Sure, she was a great first-grade teacher. Sure, she taught
my son the basics of math, how to tell time and how to read at a higher
reading level than he’d achieved in kindergarten.
And, as a writer, I love that she gave the kids a real love
of storytelling this year. My son was encouraged to make up his own stories,
and they created “books” that came complete with sweet illustrations, title
pages and even an author page.
So, there’s no question that Mrs. Kelly is an awesome first-grade
teacher. But there was one thing that
I really wish she’d kept to herself: the lesson on how to write a persuasive
The assignment seemed simple enough; it was the last part in
a unit on how to write a letter. My son knew how to date his letter, use the correct
salutation and even how to sign off.

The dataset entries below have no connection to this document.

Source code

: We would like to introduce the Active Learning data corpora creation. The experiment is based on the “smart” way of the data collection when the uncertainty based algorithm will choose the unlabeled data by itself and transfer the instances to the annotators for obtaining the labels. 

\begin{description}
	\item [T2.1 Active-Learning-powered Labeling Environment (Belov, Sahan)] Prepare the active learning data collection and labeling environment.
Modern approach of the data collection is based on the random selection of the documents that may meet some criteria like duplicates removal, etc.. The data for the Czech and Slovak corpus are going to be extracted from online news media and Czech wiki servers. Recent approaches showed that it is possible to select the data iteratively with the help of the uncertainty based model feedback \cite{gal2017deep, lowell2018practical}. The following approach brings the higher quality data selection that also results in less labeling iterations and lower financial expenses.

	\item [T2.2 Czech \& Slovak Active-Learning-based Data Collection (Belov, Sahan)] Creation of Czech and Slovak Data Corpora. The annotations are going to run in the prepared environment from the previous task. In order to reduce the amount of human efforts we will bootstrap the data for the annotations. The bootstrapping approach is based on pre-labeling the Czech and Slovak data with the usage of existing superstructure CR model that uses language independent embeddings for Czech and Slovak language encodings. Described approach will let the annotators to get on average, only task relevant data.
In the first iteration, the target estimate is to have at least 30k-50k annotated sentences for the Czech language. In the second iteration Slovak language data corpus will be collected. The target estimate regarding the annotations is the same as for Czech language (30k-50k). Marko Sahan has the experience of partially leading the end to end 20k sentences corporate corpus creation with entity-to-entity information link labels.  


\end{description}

Things were going great. But then came
the persuasive letter.
The assignment was this: Write a letter to someone, and
persuade them to do something. The kids learned how to use transition
words and phrases, such as to begin with
and additionally and finally. They learned how to lay out an
argument in multiple steps and how to express a thought-out opinion.
Seems like a great assignment, right?
My 6-year-old wrote my husband and me a persuasive letter
about his heart’s greatest desire: getting a hamster. (Who knew this was his
heart’s greatest desire? Not me! I can assure you.) He used his transition
words correctly: to begin with, he wanted
one so badly, and additionally, he
would take care of it, and finally,
he’d be the one to clean out its cage weekly (ha!).
So, basically, it was the cutest thing I ever read. I was so
proud of his accomplishment, laying out his thought-out argument, and it was
just too adorable how he thought through all of the things I’d be concerned
about (did I mention the cleaning out of the cage weekly?). And to boot, his
handwriting was the best I’d ever seen it. He’d taken his time with his
assignment and I was so incredibly proud.
So me? Sucker that I am, I let him have one. How could
my husband and I deny him? We were so proud of the work that he’d put in, and
we could see in his beaming face that he was proud of himself, too. We told my
6-year-old that he could have a hamster for his seventh birthday.